SAS held its annual Analyst Conference in Steamboat Springs, Colorado last week, an event that drew scant buzz from persons not on the SAS payroll. For a good summary of major news from the event, check Cindi Howson’s post on the BI Scorecard blog (link here).
A few key points:
(1) SAS isn’t talking about SAS High Performance Analytics Server, its marquee in-memory software for predictive analytics. This product went into production fourteen months ago and has no public reference customers to date. Given the full-court marketing press SAS gave to this product last year, the implication is that (a) nobody’s buying it; (b) it doesn’t work; or both.
(2) SAS continues to provide a public speaking platform for a “customer” who sings the praises of High Performance Analytics Server but hasn’t actually purchased the product. Note to analysts: if some guy tells you how much he likes the product, ask him if he bought it.
(3) On the other hand, SAS is aggressively promoting its other in-memory software (Visual Analytics), which seems to be selling smartly. (SAS has a target to sell 1,000 licenses in North America this year). Visual Analytics is a slick in-memory BI tool, that currently does not support predictive analytics.
(4) SAS plans to add some simple predictive analytics to Visual Analytics in 2013.
(5) SAS’ BI revenues grew only 3.2% in 2012, compared to the double digit growth reported by other vendors. This quote from Gartner’s most recent BI Magic Quadrant offers insight into why:
References continue to report that SAS is very difficult to implement and use — it was the No. 3 vendor in both categories. Aggravating this, although it has a worldwide network of support centers and an extensive list of service partners, SAS’s customer experience and product support are in the lower quartile of vendors in the Magic Quadrant. A revision of user interfaces and an enhancement of product integration is under way to help improve the customer experience, but SAS must also improve its level of service — including level of expertise, response time and time to resolution.
(6) As Howson notes, Visual Analytics “…may offer a more modern and appealing interface, but only when data has been loaded into memory on the SAS LASR Server.” And there’s the rub, because it turns out that loading data into Visual Analytics is not exactly a day in the park.
(7) According to SAS product documentation, there are exactly two ways to load data into VA: from a registered table in a relational database or from a SASHDAT file stored in HDFS. According to SAS, the first option is “appropriate for smaller data sets because the data must be transferred over the network.
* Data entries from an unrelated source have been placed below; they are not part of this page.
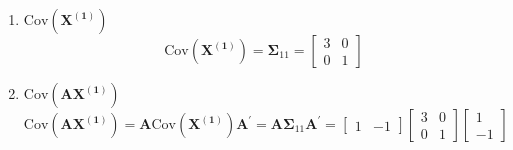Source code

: \begin{enumerate}[label=(\alph*)]
\[\begin{bmatrix}
                        X_1 \\
                        X_2
                    \end{bmatrix}
                \right]
                =
                \begin{bmatrix}
                    1 & -1
                \end{bmatrix}
                E\left[
                    \begin{bmatrix}
                        X_1 \\
                        X_2
                    \end{bmatrix}
                \right]
                =
                \begin{bmatrix}
                    1 & -1
                \end{bmatrix}
                \begin{bmatrix}
                    4 \\
                    3
                \end{bmatrix}
                =
                4 - 3 = 1
            \]
            \item $\text{Cov}\left(\mathbf{X^{(1)}}\right)$
            \[
                \text{Cov}\left(\mathbf{X^{(1)}}\right)
                =
                \mathbf{\Sigma}_{11}
                =
                \begin{bmatrix}
                    3 & 0 \\
                    0 & 1
                \end{bmatrix}
            \]
            \item $\text{Cov}\left(\mathbf{A}\mathbf{X^{(1)}}\right)$
            \[
                \text{Cov}\left(\mathbf{A}\mathbf{X^{(1)}}\right)
                =
                \mathbf{A}\text{Cov}\left(\mathbf{X^{(1)}}\right)\mathbf{A}^\prime
                =
                \mathbf{A}\mathbf{\Sigma}_{11}\mathbf{A}^\prime
                =
                \begin{bmatrix}
                    1 & -1
                \end{bmatrix}
                \begin{bmatrix}
                    3 & 0 \\
                    0 & 1
                \end{bmatrix}
                \begin{bmatrix}
                    1 \\
                    -1

\end{bmatrix}\]
\end{enumerate}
If the table is unloaded or the server stops, the data must be transferred over the network again.” So if you’re working with Big Data, the only way to load data into VA is to first create a file in SAS’ proprietary SASHDAT format, store the file in HDFS, then load it into VA. And by the way, you must use SAS Data Integration Server to create a SASHDAT file. Surprise! More SAS software to buy.
(8) Howson misses the obvious point, though, that SAS Visual Analytics cannot read data from Hadoop unless it has been previously extracted and reloaded in SAS’ closed format. Which misses the point of using Hadoop in the first place.
(9) The other big announcement is that SAS now says it will support public cloud. Yay. I’m reminded of this article from November 2011, in which SAS CEO Jim Goodnight declared that cloud computing is “a lot of hype.” Color me shocked. It seems that when Jim Goodnight makes public statements about SAS’ product direction, we really can’t take him seriously.